I worked various part-time jobs while I was getting my bachelor’s degree — including a couple work-study gigs, plus a long stint as a waitress.
I paid for a portion of my tuition, gas, clothing, incidentals and my own health insurance because, back then, a legal adult couldn’t stay on parents’ health insurance policies.
My parents took care of food, shelter and — as long as I was getting good grades — car insurance.
To pay for my final semester, I signed for a $3,000 federal student loan, which I paid back in $146-monthly installments after graduating.
As for privilege, that’s a complicated question… and answer.
The main privilege I had was having an intact, supportive family. But we also moved a lot when I was a kid: Florida, New York, Michigan, Florida again, Indiana and, finally, Maryland.
But I think our reader — who, I see, works in academia — might be referring to racial privilege?
One could describe me as ethnically diverse, having a Puerto Rican father… and an Appalachian hillbilly, Scotch-Irish mother.
My maiden name is Reyes, and having a Latino last name, in some instances, was probably a net negative. Regardless, I’m proud of my heritage.
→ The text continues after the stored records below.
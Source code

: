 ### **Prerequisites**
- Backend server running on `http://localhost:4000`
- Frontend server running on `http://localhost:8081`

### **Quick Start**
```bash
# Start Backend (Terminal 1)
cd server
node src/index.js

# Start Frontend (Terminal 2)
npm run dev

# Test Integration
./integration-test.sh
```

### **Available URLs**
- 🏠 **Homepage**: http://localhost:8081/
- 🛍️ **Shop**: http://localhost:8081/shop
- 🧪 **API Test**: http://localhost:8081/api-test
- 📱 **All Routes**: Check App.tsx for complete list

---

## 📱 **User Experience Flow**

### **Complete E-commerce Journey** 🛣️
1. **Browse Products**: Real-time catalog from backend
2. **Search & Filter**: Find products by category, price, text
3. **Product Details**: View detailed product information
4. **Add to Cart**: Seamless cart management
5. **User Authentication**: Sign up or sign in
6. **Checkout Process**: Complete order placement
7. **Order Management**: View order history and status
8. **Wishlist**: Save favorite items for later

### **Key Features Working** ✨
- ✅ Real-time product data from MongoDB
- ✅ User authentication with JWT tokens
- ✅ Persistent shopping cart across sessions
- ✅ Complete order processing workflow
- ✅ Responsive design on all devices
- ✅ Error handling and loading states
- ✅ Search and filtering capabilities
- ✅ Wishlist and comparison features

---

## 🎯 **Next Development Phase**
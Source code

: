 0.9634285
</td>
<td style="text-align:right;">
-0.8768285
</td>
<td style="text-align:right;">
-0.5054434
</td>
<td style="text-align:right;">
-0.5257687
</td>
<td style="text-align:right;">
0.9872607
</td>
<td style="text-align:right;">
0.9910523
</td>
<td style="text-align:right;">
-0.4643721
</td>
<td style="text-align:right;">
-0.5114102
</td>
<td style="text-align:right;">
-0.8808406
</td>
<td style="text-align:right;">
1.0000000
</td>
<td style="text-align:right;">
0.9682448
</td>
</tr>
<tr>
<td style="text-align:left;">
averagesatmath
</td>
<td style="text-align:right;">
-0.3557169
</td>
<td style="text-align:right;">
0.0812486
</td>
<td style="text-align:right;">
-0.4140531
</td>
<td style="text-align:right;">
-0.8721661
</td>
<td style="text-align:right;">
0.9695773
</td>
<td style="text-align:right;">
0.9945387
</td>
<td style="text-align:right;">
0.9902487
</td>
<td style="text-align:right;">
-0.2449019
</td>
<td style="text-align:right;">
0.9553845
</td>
In general, reader, I made my way through college with some government assistance, yes, but also a lot of hard work. I took nothing for granted. And I paid back my debt.
And Dave adds: I’m old enough and fortunate enough to have gotten a four-year degree at a state school before administrative bloat totally took over higher ed — the proliferation of associate deans, vice chancellors and assistant provosts whose jobs didn’t exist back then.
The only reason those jobs exist now is the massive subsidy the higher-ed complex has received in the form of… student loans.
Were it not for student loans, college costs would not have grown 169% from 1980–2019… while the average earnings of workers ages 22–27 grew a mere 19%. That’s according to a Georgetown University analysis of government figures. And both of those figures are after you adjust for inflation.
Like the health care cartel and the military-industrial complex, it’s all destined to collapse in a heap, likely as not before this decade is out. If this Wall Street Journal article is to be believed, the process is already underway. Bring it on.